4. A method for locating safety hazards in overhead line construction according to claim 3, characterized in that: The step of analyzing the distribution of features through the three-dimensional topographic map includes: Classify and process the three-dimensional topographic map; By calculating the first feature under each category and sorting the calculated first feature results, the area ranked first is output as the first area; evaluating a second characteristic of the first region and obtaining a second characteristic result; The first feature result and the second feature result are outputted onto a three-dimensional terrain map.

5. A method for locating safety hazards in overhead line construction according to claim 4, characterized in that: The method for screening the location of landform changes includes: Assess the stability of the first area; Using the stability assessment results, the terrain inclination is calculated and the locations where the terrain inclination exceeds the preset threshold are marked as abnormal areas; The soil compaction of the first area marked as an abnormal area is evaluated. When the soil compaction is lower than the set compaction threshold, it is output as a risk area. The location of landform changes is output by combining risk areas and abnormal areas.

6. A method for locating safety hazards in overhead line construction according to claim 5, characterized in that: The steps for evaluating the monitoring results of the location of landform changes include: Conduct preliminary stability analysis on each data point monitored for geomorphic changes, and construct a stability change trend graph based on the preliminary stability analysis results; The stability change trend chart is used to identify potential risk points of stability deterioration. When the change rate of a potential risk point is greater than the preset threshold, it is marked as a risk point.

7. A method for locating safety hazards in overhead line construction according to claim 6, characterized in that: The following steps are also included: Set the evaluation cycle, calculate the current time and evaluation cycle, and determine whether to start the next round of evaluation; Based on the evaluation results, the imaging data is updated.
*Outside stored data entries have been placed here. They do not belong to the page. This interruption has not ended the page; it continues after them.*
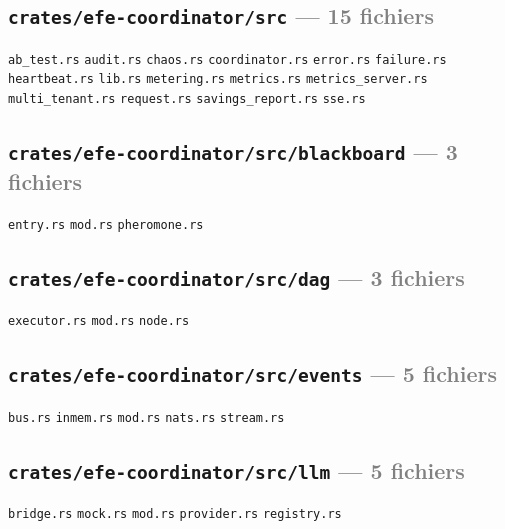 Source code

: \documentclass[10pt]{report}
\newcommand{\code}[1]{\texttt{\small #1}}
\begin{document}
\subsection*{\code{crates/efe-coordinator/src} \normalfont\textcolor{grey}{--- 15 fichiers}}
\begin{sloppypar}\footnotesize\raggedright
\code{ab\_test.rs} \;\textbullet\; \code{audit.rs} \;\textbullet\; \code{chaos.rs} \;\textbullet\; \code{coordinator.rs} \;\textbullet\; \code{error.rs} \;\textbullet\; \code{failure.rs} \;\textbullet\; \code{heartbeat.rs} \;\textbullet\; \code{lib.rs} \;\textbullet\; \code{metering.rs} \;\textbullet\; \code{metrics.rs} \;\textbullet\; \code{metrics\_server.rs} \;\textbullet\; \code{multi\_tenant.rs} \;\textbullet\; \code{request.rs} \;\textbullet\; \code{savings\_report.rs} \;\textbullet\; \code{sse.rs}
\end{sloppypar}

\subsection*{\code{crates/efe-coordinator/src/blackboard} \normalfont\textcolor{grey}{--- 3 fichiers}}
\begin{sloppypar}\footnotesize\raggedright
\code{entry.rs} \;\textbullet\; \code{mod.rs} \;\textbullet\; \code{pheromone.rs}
\end{sloppypar}

\subsection*{\code{crates/efe-coordinator/src/dag} \normalfont\textcolor{grey}{--- 3 fichiers}}
\begin{sloppypar}\footnotesize\raggedright
\code{executor.rs} \;\textbullet\; \code{mod.rs} \;\textbullet\; \code{node.rs}
\end{sloppypar}

\subsection*{\code{crates/efe-coordinator/src/events} \normalfont\textcolor{grey}{--- 5 fichiers}}
\begin{sloppypar}\footnotesize\raggedright
\code{bus.rs} \;\textbullet\; \code{inmem.rs} \;\textbullet\; \code{mod.rs} \;\textbullet\; \code{nats.rs} \;\textbullet\; \code{stream.rs}
\end{sloppypar}

\subsection*{\code{crates/efe-coordinator/src/llm} \normalfont\textcolor{grey}{--- 5 fichiers}}
\begin{sloppypar}\footnotesize\raggedright
\code{bridge.rs} \;\textbullet\; \code{mock.rs} \;\textbullet\; \code{mod.rs} \;\textbullet\; \code{provider.rs} \;\textbullet\; \code{registry.rs}
\end{sloppypar}
\end{document}
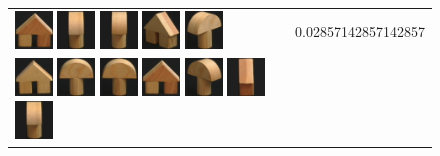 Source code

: \begin{figure}[tbp]
\begin{center}
\begin{tabular}{m{11cm} | m{3cm} |}
\includegraphics[width=1cm]{coil/beeld-43.eps}
\includegraphics[width=1cm]{coil/beeld-2.eps}
\includegraphics[width=1cm]{coil/beeld-5.eps}
\includegraphics[width=1cm]{coil/beeld-46.eps}
\includegraphics[width=1cm]{coil/beeld-3.eps}
& {\scriptsize 0.02857142857142857}
\\
\includegraphics[width=1cm]{coil/beeld-42.eps}
\includegraphics[width=1cm]{coil/beeld-0.eps}
\includegraphics[width=1cm]{coil/beeld-1.eps}
\includegraphics[width=1cm]{coil/beeld-43.eps}
\includegraphics[width=1cm]{coil/beeld-4.eps}
\includegraphics[width=1cm]{coil/beeld-44.eps}
\includegraphics[width=1cm]{coil/beeld-2.eps}

\end{tabular}
\end{center}
\end{figure}
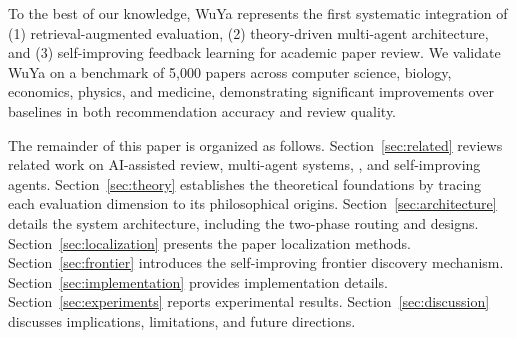 To the best of our knowledge, WuYa represents the first systematic integration of (1) retrieval-augmented evaluation, (2) theory-driven multi-agent architecture, and (3) self-improving feedback learning for academic paper review. We validate WuYa on a benchmark of 5,000 papers across computer science, biology, economics, physics, and medicine, demonstrating significant improvements over baselines in both recommendation accuracy and review quality.

The remainder of this paper is organized as follows. Section~\ref{sec:related} reviews related work on AI-assisted review, multi-agent systems, \rag{}, and self-improving agents. Section~\ref{sec:theory} establishes the theoretical foundations by tracing each evaluation dimension to its philosophical origins. Section~\ref{sec:architecture} details the system architecture, including the two-phase routing and \subagent{} designs. Section~\ref{sec:localization} presents the paper localization methods. Section~\ref{sec:frontier} introduces the self-improving frontier discovery mechanism. Section~\ref{sec:implementation} provides implementation details. Section~\ref{sec:experiments} reports experimental results. Section~\ref{sec:discussion} discusses implications, limitations, and future directions.
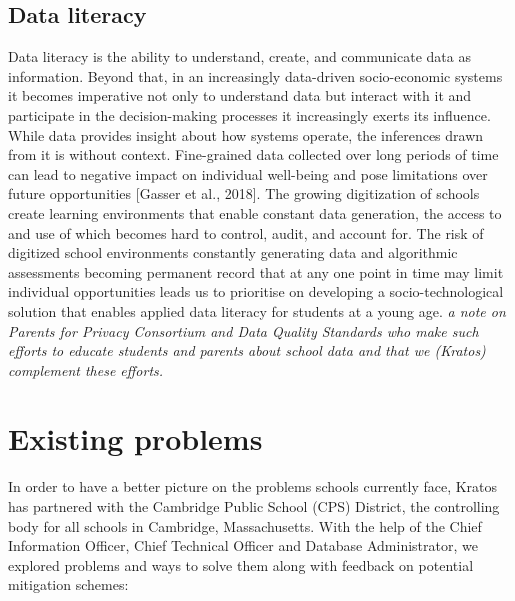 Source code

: \documentclass{article}
\begin{document}
\subsection{Data literacy}
Data literacy is the ability to understand, create, and communicate data as information. Beyond that, in an increasingly data-driven socio-economic systems it becomes imperative not only to understand data but interact with it and participate in the decision-making processes it increasingly exerts its influence. While data provides insight about how systems operate, the inferences drawn from it is without context. Fine-grained data collected over long periods of time can lead to negative impact on individual well-being and pose limitations over future opportunities [Gasser et al., 2018]. The growing digitization of schools create learning environments that enable constant data generation, the access to and use of which becomes hard to control, audit, and account for. The risk of digitized school environments constantly generating data and algorithmic assessments becoming permanent record that at any one point in time may limit individual opportunities leads us to prioritise on developing a socio-technological solution that enables applied data literacy for students at a young age. \textit{a note on Parents for Privacy Consortium and Data Quality Standards who make such efforts to educate students and parents about school data and that we (Kratos) complement these efforts.}

\section{Existing problems}
In order to have a better picture on the problems schools currently face, Kratos has partnered with the Cambridge Public School (CPS) District, the controlling body for all schools in Cambridge, Massachusetts. With the help of the Chief Information Officer, Chief Technical Officer and Database Administrator, we explored problems and ways to solve them along with feedback on potential mitigation schemes:
\end{document}
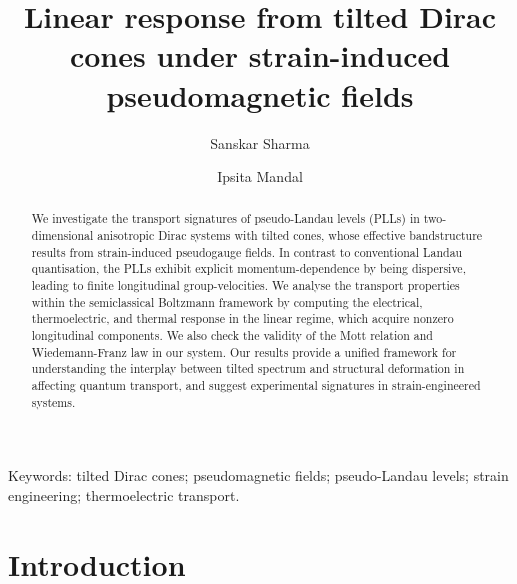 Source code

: \documentclass[aps,prb, onecolumn, nofootinbib, citeautoscript,10pt]{revtex4-2}
\begin{document}
\title{Linear response from tilted Dirac cones under strain-induced pseudomagnetic fields}



\author{Sanskar Sharma}
\author{Ipsita Mandal}



\begin{abstract}
We investigate the transport signatures of pseudo-Landau levels (PLLs) in two-dimensional anisotropic Dirac systems with tilted cones, whose effective bandstructure results from strain-induced pseudogauge fields. In contrast to conventional Landau quantisation, the PLLs exhibit explicit momentum-dependence by being dispersive, leading to finite longitudinal group-velocities. We analyse the transport properties within the semiclassical Boltzmann framework by computing the electrical, thermoelectric, and thermal response in the linear regime, which acquire nonzero longitudinal components. We also check the validity of the Mott relation and Wiedemann-Franz law in our system. Our results provide a unified framework for understanding the interplay between tilted spectrum and structural deformation in affecting quantum transport, and suggest experimental signatures in strain-engineered systems.
\end{abstract}


\maketitle

\vspace{0.5em}
\noindent Keywords: tilted Dirac cones; pseudomagnetic fields; pseudo-Landau levels; strain engineering; thermoelectric transport.




\section{Introduction}
\end{document}
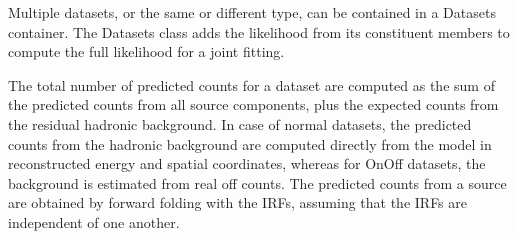 Multiple datasets, or the same or different type, can be contained in a Datasets container. The Datasets class adds the likelihood from its constituent members to compute the full likelihood for a joint fitting.

The total number of predicted counts for a dataset are computed as the sum of the predicted counts from all source components, plus the expected counts from the residual hadronic background. In case of normal datasets, the predicted counts from the hadronic background are computed directly from the model in reconstructed energy and spatial coordinates, whereas for OnOff datasets, the background is estimated from real off counts. The predicted counts from a source are obtained by forward folding with the IRFs, assuming that the IRFs are independent of one another.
8. A system for locating safety hazard points in overhead line construction, using a method for locating safety hazard points in overhead line construction as claimed in any one of claims 1 to 7, characterized in that: It includes a 3D topographic map construction module, a feature analysis module, and a risk point marking module; The three-dimensional topographic map construction module is responsible for collecting images of the scheduled construction area, obtaining relevant image data, and constructing a three-dimensional topographic map based on these image data; The feature analysis module uses a three-dimensional topographic map to analyze the feature distribution, and based on the analysis results, screens out locations where landform changes occur, thereby determining the scope of areas where potential safety hazards exist; The risk point marking module collects monitoring data and evaluates the monitoring results, and marks specific risk points based on the conclusions drawn from the evaluation.

9. A computer device comprising a memory and a processor, wherein the memory stores a computer program, wherein: When the processor executes the computer program, the steps of a method for locating safety hazard points in overhead line construction according to any one of claims 1 to 7 are implemented.

10. A computer-readable storage medium having a computer program stored thereon, characterized in that: When the computer program is executed by a processor, the steps of a method for locating safety hazard points in overhead line construction according to any one of claims 1 to 7 are implemented.